Well, all speaking is difficult, whether peril attends it or not. Sometimes peril to the body, sometimes a more intimate miniature, invisible peril to the soul. When to speak at all is a betrayal of something, perhaps a something not even identified, hiding inside the chambers of the body like a sacred refuge in a site of war.

-p.80

He was perhaps plamasing me, flannelling me, as my father would have said. To enter me into some subject, where he could begin. A door into whatever he needed to understand. A part of me yearned to help him. Give him welcome. But. The rats of shame bursting through the wall I have constructed with infinite care over the years and milling about in my lap, was what it felt like. That was my job to hide it then, hide those wretched rats.
Why did I feel that dark shame after all these years? Why still in me, that dark dark shame?

-p.84

Do you know the grief of it? I hope not. The grief that does not age, that does not go away with time, like most griefs and human matters. That is the grief that is always there, swinging a little in a derelict house, my father, my father.

-p.90

I feel so bereft I am almost inclined to admire any instance of simple strength of mind, all health of mind.

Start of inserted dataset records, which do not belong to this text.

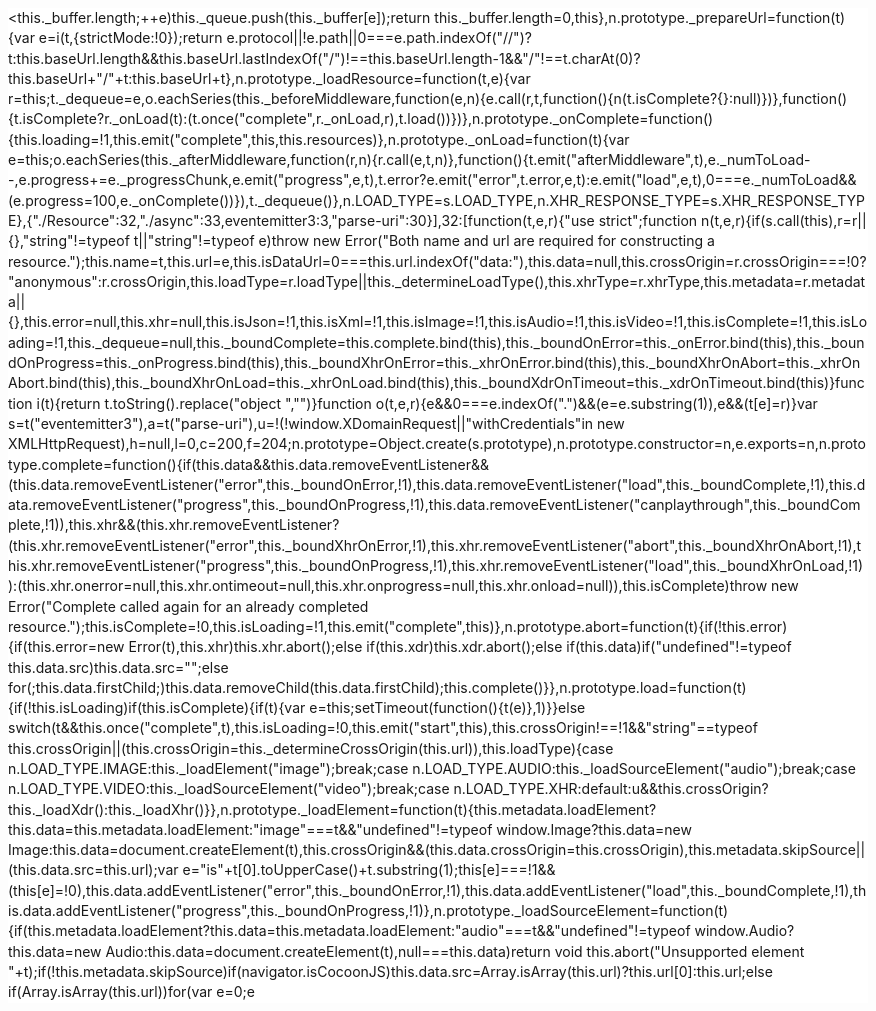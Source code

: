 <this._buffer.length;++e)this._queue.push(this._buffer[e]);return this._buffer.length=0,this},n.prototype._prepareUrl=function(t){var e=i(t,{strictMode:!0});return e.protocol||!e.path||0===e.path.indexOf("//")?t:this.baseUrl.length&&this.baseUrl.lastIndexOf("/")!==this.baseUrl.length-1&&"/"!==t.charAt(0)?this.baseUrl+"/"+t:this.baseUrl+t},n.prototype._loadResource=function(t,e){var r=this;t._dequeue=e,o.eachSeries(this._beforeMiddleware,function(e,n){e.call(r,t,function(){n(t.isComplete?{}:null)})},function(){t.isComplete?r._onLoad(t):(t.once("complete",r._onLoad,r),t.load())})},n.prototype._onComplete=function(){this.loading=!1,this.emit("complete",this,this.resources)},n.prototype._onLoad=function(t){var e=this;o.eachSeries(this._afterMiddleware,function(r,n){r.call(e,t,n)},function(){t.emit("afterMiddleware",t),e._numToLoad--,e.progress+=e._progressChunk,e.emit("progress",e,t),t.error?e.emit("error",t.error,e,t):e.emit("load",e,t),0===e._numToLoad&&(e.progress=100,e._onComplete())}),t._dequeue()},n.LOAD_TYPE=s.LOAD_TYPE,n.XHR_RESPONSE_TYPE=s.XHR_RESPONSE_TYPE},{"./Resource":32,"./async":33,eventemitter3:3,"parse-uri":30}],32:[function(t,e,r){"use strict";function n(t,e,r){if(s.call(this),r=r||{},"string"!=typeof t||"string"!=typeof e)throw new Error("Both name and url are required for constructing a resource.");this.name=t,this.url=e,this.isDataUrl=0===this.url.indexOf("data:"),this.data=null,this.crossOrigin=r.crossOrigin===!0?"anonymous":r.crossOrigin,this.loadType=r.loadType||this._determineLoadType(),this.xhrType=r.xhrType,this.metadata=r.metadata||{},this.error=null,this.xhr=null,this.isJson=!1,this.isXml=!1,this.isImage=!1,this.isAudio=!1,this.isVideo=!1,this.isComplete=!1,this.isLoading=!1,this._dequeue=null,this._boundComplete=this.complete.bind(this),this._boundOnError=this._onError.bind(this),this._boundOnProgress=this._onProgress.bind(this),this._boundXhrOnError=this._xhrOnError.bind(this),this._boundXhrOnAbort=this._xhrOnAbort.bind(this),this._boundXhrOnLoad=this._xhrOnLoad.bind(this),this._boundXdrOnTimeout=this._xdrOnTimeout.bind(this)}function i(t){return t.toString().replace("object ","")}function o(t,e,r){e&&0===e.indexOf(".")&&(e=e.substring(1)),e&&(t[e]=r)}var s=t("eventemitter3"),a=t("parse-uri"),u=!(!window.XDomainRequest||"withCredentials"in new XMLHttpRequest),h=null,l=0,c=200,f=204;n.prototype=Object.create(s.prototype),n.prototype.constructor=n,e.exports=n,n.prototype.complete=function(){if(this.data&&this.data.removeEventListener&&(this.data.removeEventListener("error",this._boundOnError,!1),this.data.removeEventListener("load",this._boundComplete,!1),this.data.removeEventListener("progress",this._boundOnProgress,!1),this.data.removeEventListener("canplaythrough",this._boundComplete,!1)),this.xhr&&(this.xhr.removeEventListener?(this.xhr.removeEventListener("error",this._boundXhrOnError,!1),this.xhr.removeEventListener("abort",this._boundXhrOnAbort,!1),this.xhr.removeEventListener("progress",this._boundOnProgress,!1),this.xhr.removeEventListener("load",this._boundXhrOnLoad,!1)):(this.xhr.onerror=null,this.xhr.ontimeout=null,this.xhr.onprogress=null,this.xhr.onload=null)),this.isComplete)throw new Error("Complete called again for an already completed resource.");this.isComplete=!0,this.isLoading=!1,this.emit("complete",this)},n.prototype.abort=function(t){if(!this.error){if(this.error=new Error(t),this.xhr)this.xhr.abort();else if(this.xdr)this.xdr.abort();else if(this.data)if("undefined"!=typeof this.data.src)this.data.src="";else for(;this.data.firstChild;)this.data.removeChild(this.data.firstChild);this.complete()}},n.prototype.load=function(t){if(!this.isLoading)if(this.isComplete){if(t){var e=this;setTimeout(function(){t(e)},1)}}else switch(t&&this.once("complete",t),this.isLoading=!0,this.emit("start",this),this.crossOrigin!==!1&&"string"==typeof this.crossOrigin||(this.crossOrigin=this._determineCrossOrigin(this.url)),this.loadType){case n.LOAD_TYPE.IMAGE:this._loadElement("image");break;case n.LOAD_TYPE.AUDIO:this._loadSourceElement("audio");break;case n.LOAD_TYPE.VIDEO:this._loadSourceElement("video");break;case n.LOAD_TYPE.XHR:default:u&&this.crossOrigin?this._loadXdr():this._loadXhr()}},n.prototype._loadElement=function(t){this.metadata.loadElement?this.data=this.metadata.loadElement:"image"===t&&"undefined"!=typeof window.Image?this.data=new Image:this.data=document.createElement(t),this.crossOrigin&&(this.data.crossOrigin=this.crossOrigin),this.metadata.skipSource||(this.data.src=this.url);var e="is"+t[0].toUpperCase()+t.substring(1);this[e]===!1&&(this[e]=!0),this.data.addEventListener("error",this._boundOnError,!1),this.data.addEventListener("load",this._boundComplete,!1),this.data.addEventListener("progress",this._boundOnProgress,!1)},n.prototype._loadSourceElement=function(t){if(this.metadata.loadElement?this.data=this.metadata.loadElement:"audio"===t&&"undefined"!=typeof window.Audio?this.data=new Audio:this.data=document.createElement(t),null===this.data)return void this.abort("Unsupported element "+t);if(!this.metadata.skipSource)if(navigator.isCocoonJS)this.data.src=Array.isArray(this.url)?this.url[0]:this.url;else if(Array.isArray(this.url))for(var e=0;e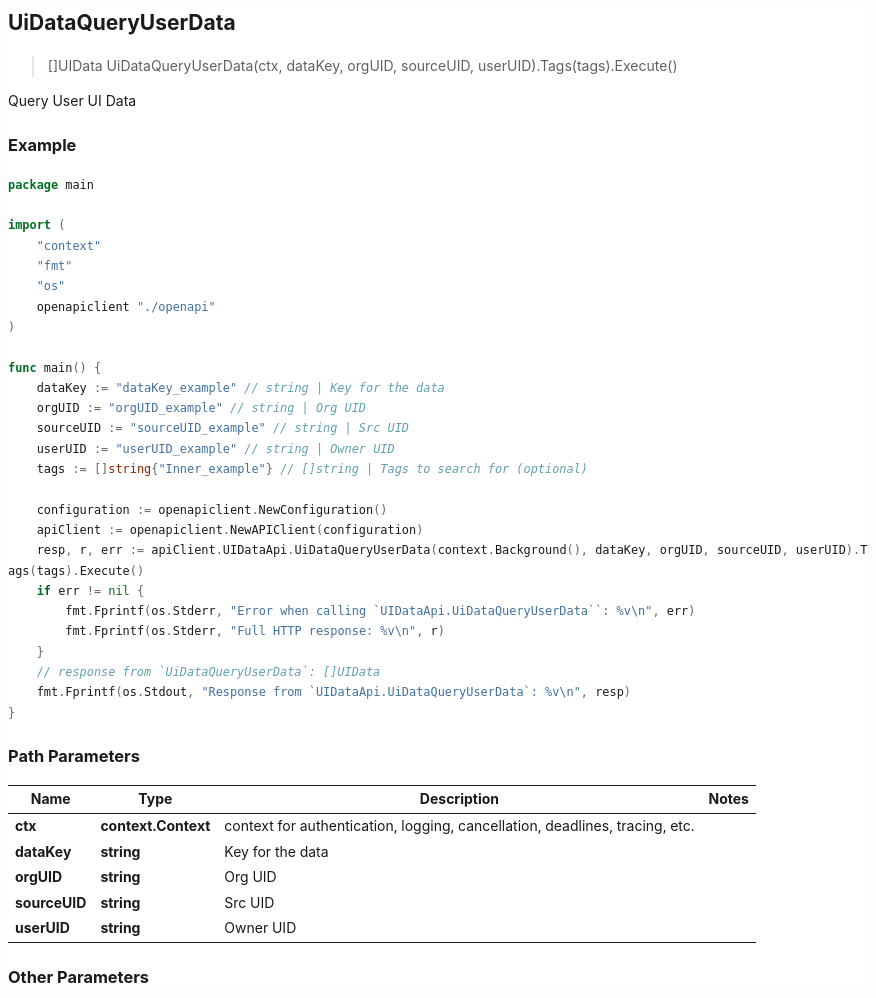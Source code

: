 
## UiDataQueryUserData

> []UIData UiDataQueryUserData(ctx, dataKey, orgUID, sourceUID, userUID).Tags(tags).Execute()

Query User UI Data



### Example

```go
package main

import (
    "context"
    "fmt"
    "os"
    openapiclient "./openapi"
)

func main() {
    dataKey := "dataKey_example" // string | Key for the data
    orgUID := "orgUID_example" // string | Org UID
    sourceUID := "sourceUID_example" // string | Src UID
    userUID := "userUID_example" // string | Owner UID
    tags := []string{"Inner_example"} // []string | Tags to search for (optional)

    configuration := openapiclient.NewConfiguration()
    apiClient := openapiclient.NewAPIClient(configuration)
    resp, r, err := apiClient.UIDataApi.UiDataQueryUserData(context.Background(), dataKey, orgUID, sourceUID, userUID).Tags(tags).Execute()
    if err != nil {
        fmt.Fprintf(os.Stderr, "Error when calling `UIDataApi.UiDataQueryUserData``: %v\n", err)
        fmt.Fprintf(os.Stderr, "Full HTTP response: %v\n", r)
    }
    // response from `UiDataQueryUserData`: []UIData
    fmt.Fprintf(os.Stdout, "Response from `UIDataApi.UiDataQueryUserData`: %v\n", resp)
}
```

### Path Parameters


Name | Type | Description  | Notes
------------- | ------------- | ------------- | -------------
**ctx** | **context.Context** | context for authentication, logging, cancellation, deadlines, tracing, etc.
**dataKey** | **string** | Key for the data | 
**orgUID** | **string** | Org UID | 
**sourceUID** | **string** | Src UID | 
**userUID** | **string** | Owner UID | 

### Other Parameters
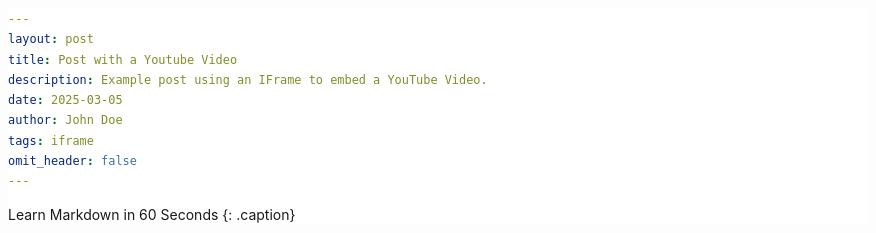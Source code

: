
 ```yaml
---
layout: post
title: Post with a Youtube Video
description: Example post using an IFrame to embed a YouTube Video.
date: 2025-03-05
author: John Doe
tags: iframe
omit_header: false
---
```


<iframe style="aspect-ratio:0.562; height:calc(100dvh - 325px)"
src="https://www.youtube.com/embed/4z0l5Kl2Q6E"
allowfullscreen>
</iframe>

Learn Markdown in 60 Seconds
{: .caption}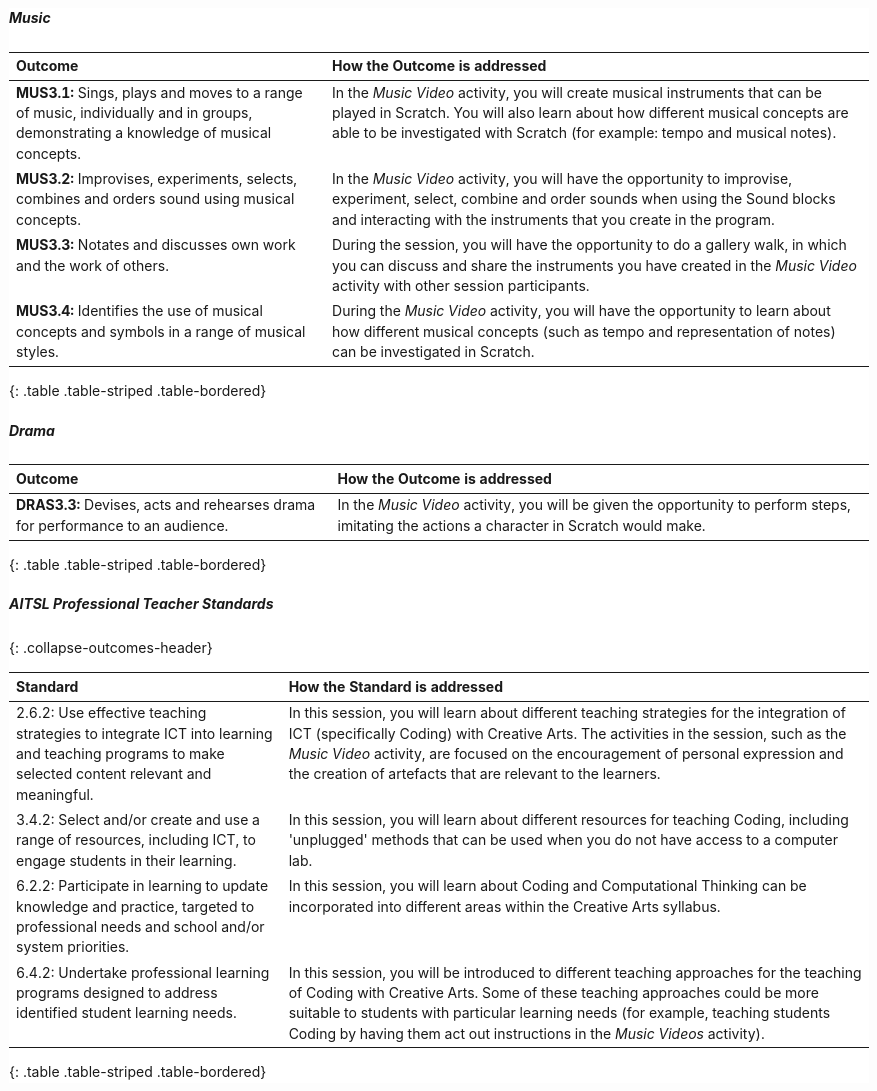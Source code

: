 ##### Music

| Outcome                                                                                                                         | How the Outcome is addressed                                                                                                                                                                                                              |
|:--------------------------------------------------------------------------------------------------------------------------------|:------------------------------------------------------------------------------------------------------------------------------------------------------------------------------------------------------------------------------------------|
| **MUS3.1:**  Sings, plays and moves to a range of music, individually and in groups, demonstrating a knowledge of musical concepts. | In the *Music Video* activity, you will create musical instruments that can be played in Scratch. You will also learn about how different musical concepts are able to be investigated with Scratch (for example: tempo and musical notes). |
| **MUS3.2:** Improvises, experiments, selects, combines and orders sound using musical concepts.                                     | In the *Music Video* activity, you will have the opportunity to improvise, experiment, select, combine and order sounds when using the Sound blocks and interacting with the instruments that you create in the program.                    |
| **MUS3.3:** Notates and discusses own work and the work of others.                                                                  | During the session, you will have the opportunity to do a gallery walk, in which you can discuss and share the instruments you have created in the *Music Video* activity with other session participants.                                  |
| **MUS3.4:** Identifies the use of musical concepts and symbols in a range of musical styles.                                        | During the *Music Video* activity, you will have the opportunity to learn about how different musical concepts (such as tempo and representation of notes) can be investigated in Scratch.                                                  |
{: .table .table-striped .table-bordered}

##### Drama

| Outcome                                                                    | How the Outcome is addressed                                                                                                              |
|:---------------------------------------------------------------------------|:------------------------------------------------------------------------------------------------------------------------------------------|
| **DRAS3.3:** Devises, acts and rehearses drama for performance to an audience. | In the *Music Video* activity, you will be given the opportunity to perform steps, imitating the actions a character in Scratch would make. |
{: .table .table-striped .table-bordered}


##### AITSL Professional Teacher Standards
{: .collapse-outcomes-header}

| Standard                                                                                                                                        | How the Standard is addressed                                                                                                                                                                                                                                                                                                         |
|:------------------------------------------------------------------------------------------------------------------------------------------------|:--------------------------------------------------------------------------------------------------------------------------------------------------------------------------------------------------------------------------------------------------------------------------------------------------------------------------------------|
| 2.6.2: Use effective teaching strategies to integrate ICT into learning and teaching programs to make selected content relevant and meaningful. | In this session, you will learn about different teaching strategies for the integration of ICT (specifically Coding) with Creative Arts. The activities in the session, such as the *Music Video* activity, are focused on the encouragement of personal expression and the creation of artefacts that are relevant to the learners.    |
| 3.4.2: Select and/or create and use a range of resources, including ICT, to engage students in their learning.                                  | In this session, you will learn about different resources for teaching Coding, including 'unplugged' methods that can be used when you do not have access to a computer lab.                                                                                                                                                          |
| 6.2.2: Participate in learning to update knowledge and practice, targeted to professional needs and school and/or system priorities.            | In this session, you will learn about Coding and Computational Thinking can be incorporated into different areas within the Creative Arts syllabus.                                                                                                                                                                                   |
| 6.4.2: Undertake professional learning programs designed to address identified student learning needs.                                          | In this session, you will be introduced to different teaching approaches for the teaching of Coding with Creative Arts. Some of these teaching approaches could be more suitable to students with particular learning needs (for example, teaching students Coding by having them act out instructions in the *Music Videos* activity). |
{: .table .table-striped .table-bordered}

I watch the images of Saddam Hussein, ‘President of Iraq’ as he still called himself, being hanged, and scoured his face for signs of suffering and pain. He looked confused but strong, almost serene. He had such contempt for his captors even as they taunted him. He did not believe maybe they had the strength to finish his term in life. To complete his story. Or he thought if he could find strength within himself, he would complete his own story with an admirable flourish. He looked so bedraggled and astray when they took him from the hidey hole months before. His jacket and shirt were always immaculate in court. Who washed them, brushed them, ironed them? What handmaiden? What does his story look like seen with the eyes of a friend, and admirer, a fellow townsperson? I envied him the evident peace of his mind as he went to his death.

-p.120

While he lived it seemed the apogee of existence was just what he was himself. But in his death he was magnificent, brave. In his death he became more democratic maybe, because death includes everything, likes everything human – can’t get enough of it. Death be not proud. Well yes, but death is mighty and dreadful.

-p.157

Unfathomable. Fathoms. I wonder is that the difficulty, that my memories and my imaginings are lying deeply in the same place? Or one on top of the other like layers of shells and sand in a piece of limestone, so that they have both become the same element, and I cannot distinguish one from the other with any ease, unless it is from close, close looking?

-p.227

It is something like the gates of St Peter, banging on the gates, asking for entrance to heaven, and in my heavy heart knowing, too many sins, too many sins. But perhaps mercy!

-p.265

But I am beginning to wonder strongly what is the nature of history. Is it only memory in decent sentences, and if so, how reliable is it? I would suggest, not very. And that therefore most truth and fact offered by these syntactical means is treacherous and unreliable. And yet I recognize that we live our lives , and even keep our sanity, by the lights of this treachery and this unreliability, just as we build our love of country on theses paper worlds of misapprehension and untruth. Perhaps this is our nature, and perhaps unaccountably it is part of our glory as a creature, that we can build our best and most permanent building on foundations of utter dust.

-p.304

Grief is about two years long, they say, it is a platitude out of manuals for grievers. But we are in mourning for our mother before even we are born.